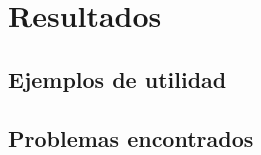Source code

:
\chapter{Resultados} %

\label{Chapter5} %


\section{Ejemplos de utilidad}


\section{Problemas encontrados}
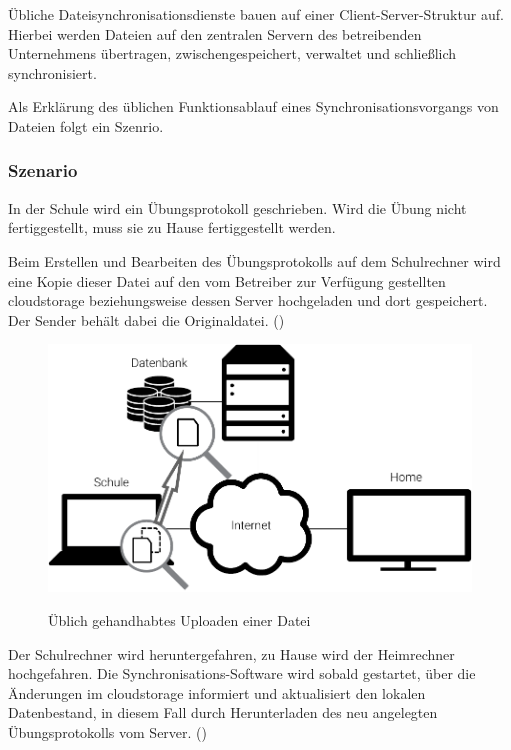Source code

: Übliche Dateisynchronisationsdienste bauen auf einer Client-Server-Struktur auf.
Hierbei werden Dateien auf den zentralen Servern des betreibenden
Unternehmens übertragen, zwischengespeichert, verwaltet und schließlich
synchronisiert.

Als Erklärung des üblichen Funktionsablauf eines Synchronisationsvorgangs von
Dateien folgt ein Szenrio.

\subsubsection{Szenario}
In der Schule wird ein Übungsprotokoll geschrieben. Wird die Übung nicht
fertiggestellt, muss sie zu Hause fertiggestellt werden.

Beim Erstellen und Bearbeiten des Übungsprotokolls auf dem Schulrechner
wird eine Kopie dieser Datei auf den vom Betreiber zur Verfügung gestellten
\gls{cloudstorage} beziehungsweise dessen Server hochgeladen und dort gespeichert.
Der Sender behält dabei die Originaldatei. ()
\begin{figure}[htb]
	\centering
  \includegraphics[]{images/dropbox_upload}
	\label{dropbox_upload}
  \caption{Üblich gehandhabtes Uploaden einer Datei}
\end{figure}

Der Schulrechner wird heruntergefahren, zu Hause wird der Heimrechner hochgefahren. Die Synchronisations-Software wird
sobald gestartet, über die Änderungen im \gls{cloudstorage} informiert und aktualisiert den lokalen Datenbestand, in
diesem Fall durch Herunterladen des neu angelegten Übungsprotokolls vom Server. ()

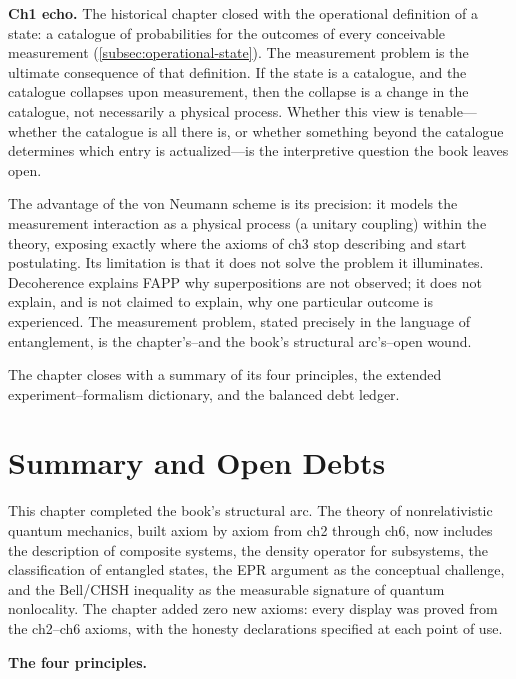 \medskip\noindent\textbf{Ch1 echo.}
The historical chapter closed with the operational definition of a state: a catalogue of probabilities for the outcomes of every conceivable measurement (\ref{subsec:operational-state}). The measurement problem is the ultimate consequence of that definition. If the state is a catalogue, and the catalogue collapses upon measurement, then the collapse is a change in the catalogue, not necessarily a physical process. Whether this view is tenable---whether the catalogue is all there is, or whether something beyond the catalogue determines which entry is actualized---is the interpretive question the book leaves open.

The advantage of the von Neumann scheme is its precision: it models the measurement interaction as a physical process (a unitary coupling) within the theory, exposing exactly where the axioms of ch3 stop describing and start postulating. Its limitation is that it does not solve the problem it illuminates. Decoherence explains FAPP why superpositions are not observed; it does not explain, and is not claimed to explain, why one particular outcome is experienced. The measurement problem, stated precisely in the language of entanglement, is the chapter's--and the book's structural arc's--open wound.

The chapter closes with a summary of its four principles, the extended experiment--formalism dictionary, and the balanced debt ledger.
\section{Summary and Open Debts}
\label{sec:ch7summary}

This chapter completed the book's structural arc. The theory of nonrelativistic quantum mechanics, built axiom by axiom from ch2 through ch6, now includes the description of composite systems, the density operator for subsystems, the classification of entangled states, the EPR argument as the conceptual challenge, and the Bell/CHSH inequality as the measurable signature of quantum nonlocality. The chapter added zero new axioms: every display was proved from the ch2--ch6 axioms, with the honesty declarations specified at each point of use.

\medskip\noindent\textbf{The four principles.}

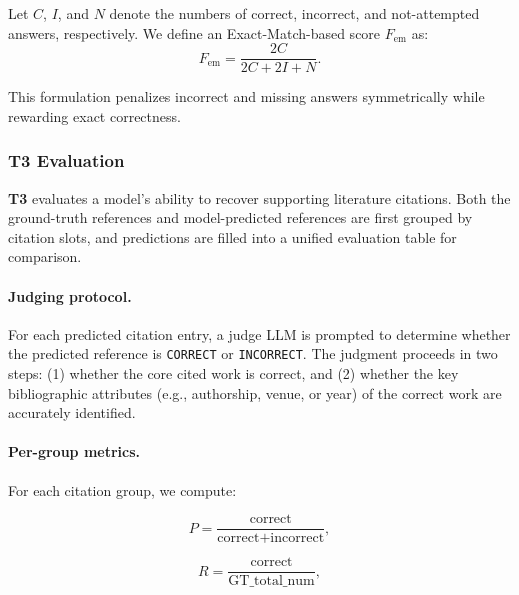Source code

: 
Let $C$, $I$, and $N$ denote the numbers of correct, incorrect, and not-attempted answers, respectively. We define an Exact-Match-based score $F_{\text{em}}$ as:
\begin{equation}
F_{\text{em}} = \frac{2C}{2C + 2I + N}.
\end{equation}

This formulation penalizes incorrect and missing answers symmetrically while rewarding exact correctness.

\subsubsection{T3 Evaluation}

\noindent \textbf{T3} evaluates a model’s ability to recover supporting literature citations.
Both the ground-truth references and model-predicted references are first grouped by citation slots, and predictions are filled into a unified evaluation table for comparison.

\paragraph{Judging protocol.}
For each predicted citation entry, a judge LLM is prompted to determine whether the predicted reference is \texttt{CORRECT} or \texttt{INCORRECT}.
The judgment proceeds in two steps:
(1) whether the core cited work is correct, and
(2) whether the key bibliographic attributes (e.g., authorship, venue, or year) of the correct work are accurately identified.

\paragraph{Per-group metrics.}
For each citation group, we compute:

\begin{equation}
P = \frac{\text{correct}}{\text{correct} + \text{incorrect}},
\end{equation}

\begin{equation}
R = \frac{\text{correct}}{\text{GT\_total\_num}},
\end{equation}

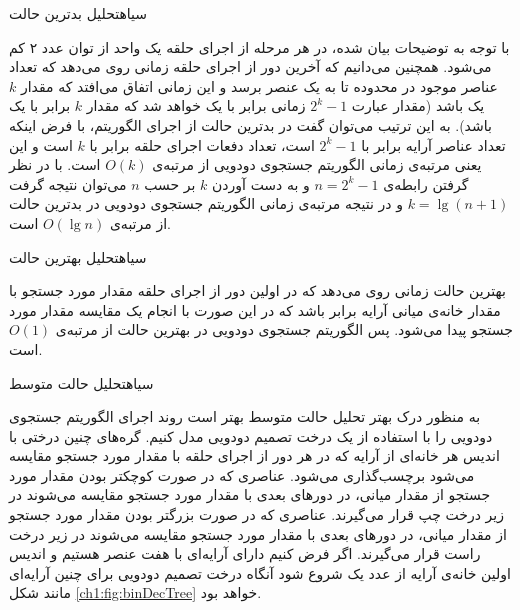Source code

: {‌سیاه{تحلیل بدترین حالت}

با توجه به توضیحات بیان شده، در هر مرحله از اجرای حلقه یک واحد از توان عدد ۲ کم می‌شود. همچنین می‌دانیم که آخرین دور از اجرای حلقه زمانی روی می‌دهد که تعداد عناصر موجود در محدوده {} تا {} به یک عنصر برسد و این زمانی اتفاق می‌افتد که مقدار {$k$} یک باشد (مقدار عبارت {$2^{k}-1$} زمانی برابر با یک خواهد شد که مقدار {$k$} برابر با یک باشد). به این ترتیب می‌توان گفت در بدترین حالت از اجرای الگوریتم، با فرض اینکه تعداد عناصر آرایه برابر با {$2^{k}-1$} است، تعداد دفعات اجرای حلقه برابر با {$k$} است و این یعنی مرتبه‌ی زمانی الگوریتم جستجوی دودویی از مرتبه‌ی {$O(k)$} است. با در نظر گرفتن رابطه‌ی {$n=2^k-1$} و به دست آوردن {$k$} بر حسب {$n$} می‌توان نتیجه گرفت {$k=\lg (n+1)$} و در نتیجه مرتبه‌ی زمانی الگوریتم جستجوی دودویی در بدترین حالت از مرتبه‌ی {$O(\lg n)$} است.

‌سیاه{تحلیل بهترین حالت}

بهترین حالت زمانی روی می‌دهد که در اولین دور از اجرای حلقه مقدار مورد جستجو با مقدار خانه‌ی میانی آرایه برابر باشد که در این صورت با انجام یک مقایسه مقدار مورد جستجو پیدا می‌شود. پس الگوریتم جستجوی دودویی در بهترین حالت از مرتبه‌ی {$O(1)$} است.

‌سیاه{تحلیل حالت متوسط}

به منظور درک بهتر تحلیل حالت متوسط بهتر است روند اجرای الگوریتم جستجوی دودویی را با استفاده از یک درخت تصمیم دودویی مدل‌ کنیم. گره‌های چنین درختی با اندیس هر خانه‌ای از آرایه که در هر دور از اجرای حلقه با مقدار مورد جستجو مقایسه می‌شود برچسب‌گذاری می‌شود. عناصری که در صورت کوچکتر بودن مقدار مورد جستجو از مقدار میانی، در دورهای بعدی با مقدار مورد جستجو مقایسه می‌شوند در زیر درخت چپ قرار می‌گیرند. عناصری که در صورت بزرگتر بودن مقدار مورد جستجو از مقدار میانی، در دورهای بعدی با مقدار مورد جستجو مقایسه می‌شوند در زیر درخت راست قرار می‌گیرند. اگر فرض کنیم دارای آرایه‌ای با هفت عنصر هستیم و اندیس اولین خانه‌ی آرایه از عدد یک شروع شود آنگاه درخت تصمیم دودویی برای چنین آرایه‌ای مانند شکل {\eqref{ch1:fig:binDecTree}} خواهد بود.

}
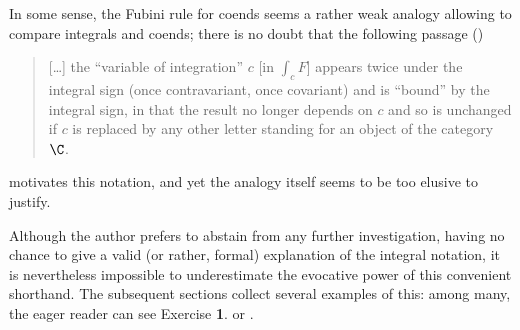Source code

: \begin{remark}
In some sense, the Fubini rule for coends seems a rather weak analogy allowing to compare integrals and coends; there is no doubt that the following passage (\cite[\textbf{IX.5}]{McL})
\begin{quote}
[\dots] the ``variable of integration'' $c$ [in $\int_c F$] appears twice under the integral sign (once contravariant, once covariant) and is ``bound'' by the integral sign, in that the result no longer depends on $c$ and so is unchanged if $c$ is replaced by any other letter standing for an object of the category $\C$.
\end{quote}
motivates this notation, and yet the analogy itself seems to be too elusive to justify.%

Although the author prefers to abstain from any further investigation, having no chance to give a valid (or rather, formal) explanation of the integral notation, it is nevertheless impossible to underestimate the evocative power of this convenient shorthand. The subsequent sections collect several examples of this: among many, the eager reader can see Exercise \textbf{1}. or .
\end{remark}
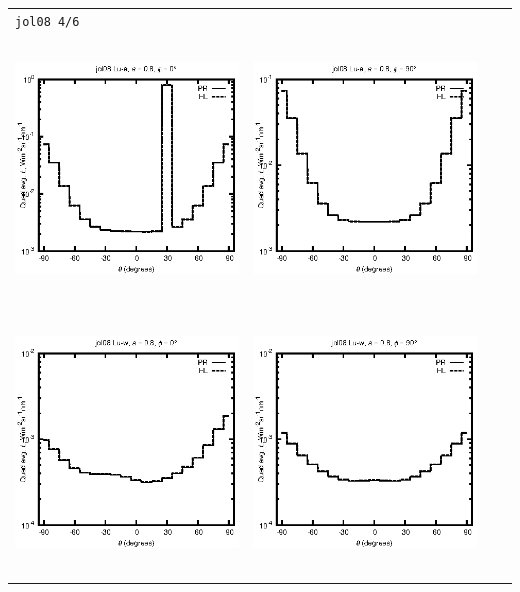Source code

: \begin{tabular}{c c c c}
\multicolumn{4}{l}{\texttt{jol08 4/6}} \\
\includegraphics[height=7cm]{../eps/jol08_Lu_a_fwd.eps} &
\includegraphics[height=7cm]{../eps/jol08_Lu_a_cross.eps}\\
\includegraphics[height=7cm]{../eps/jol08_Lu_w_fwd.eps} &
\includegraphics[height=7cm]{../eps/jol08_Lu_w_cross.eps} \\

\end{tabular}
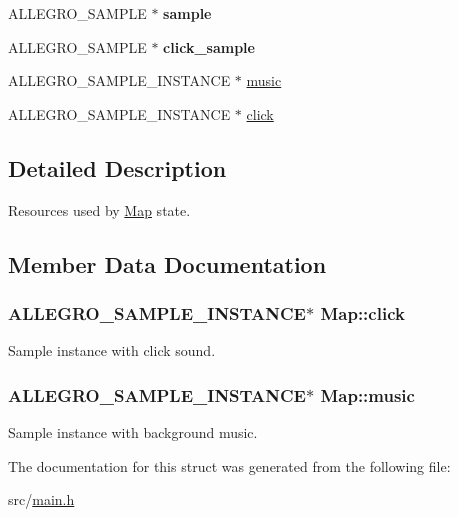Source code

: \begin{DoxyCompactItemize}
\item 
\hypertarget{structMap_a3334bc47109df8757b77c9d3bf67ec5f}{\-A\-L\-L\-E\-G\-R\-O\-\_\-\-S\-A\-M\-P\-L\-E $\ast$ {\bfseries sample}}\label{structMap_a3334bc47109df8757b77c9d3bf67ec5f}

\item 
\hypertarget{structMap_abcd15a027ece6075efe4baaf99c7595d}{\-A\-L\-L\-E\-G\-R\-O\-\_\-\-S\-A\-M\-P\-L\-E $\ast$ {\bfseries click\-\_\-sample}}\label{structMap_abcd15a027ece6075efe4baaf99c7595d}

\item 
\-A\-L\-L\-E\-G\-R\-O\-\_\-\-S\-A\-M\-P\-L\-E\-\_\-\-I\-N\-S\-T\-A\-N\-C\-E $\ast$ \hyperlink{structMap_a17ae4f61c1209816b26940d1c8a88f68}{music}
\item 
\-A\-L\-L\-E\-G\-R\-O\-\_\-\-S\-A\-M\-P\-L\-E\-\_\-\-I\-N\-S\-T\-A\-N\-C\-E $\ast$ \hyperlink{structMap_a32370a5fb75fcf7d0bebd210cb2a0985}{click}
\end{DoxyCompactItemize}


\subsection{\-Detailed \-Description}
\-Resources used by \hyperlink{structMap}{\-Map} state. 

\subsection{\-Member \-Data \-Documentation}
\hypertarget{structMap_a32370a5fb75fcf7d0bebd210cb2a0985}{
\subsubsection[{click}]{\setlength{\rightskip}{0pt plus 5cm}\-A\-L\-L\-E\-G\-R\-O\-\_\-\-S\-A\-M\-P\-L\-E\-\_\-\-I\-N\-S\-T\-A\-N\-C\-E$\ast$ {\bf \-Map\-::click}}}\label{structMap_a32370a5fb75fcf7d0bebd210cb2a0985}
\-Sample instance with click sound. \hypertarget{structMap_a17ae4f61c1209816b26940d1c8a88f68}{
\subsubsection[{music}]{\setlength{\rightskip}{0pt plus 5cm}\-A\-L\-L\-E\-G\-R\-O\-\_\-\-S\-A\-M\-P\-L\-E\-\_\-\-I\-N\-S\-T\-A\-N\-C\-E$\ast$ {\bf \-Map\-::music}}}\label{structMap_a17ae4f61c1209816b26940d1c8a88f68}
\-Sample instance with background music. 

\-The documentation for this struct was generated from the following file\-:\begin{DoxyCompactItemize}
\item 
src/\hyperlink{main_8h}{main.\-h}\end{DoxyCompactItemize}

= = = = = = =

* HOW TO COMPLETE THIS TASK:
Beginning at the line that contains "with background music.", retype each line of the listing up to and including the last one, exactly as it stands, and nothing else.

* RESPONSE AREA:
\-Sample instance with background music. 

\-The documentation for this struct was generated from the following file\-:\begin{DoxyCompactItemize}
\item 
src/\hyperlink{main_8h}{main.\-h}\end{DoxyCompactItemize}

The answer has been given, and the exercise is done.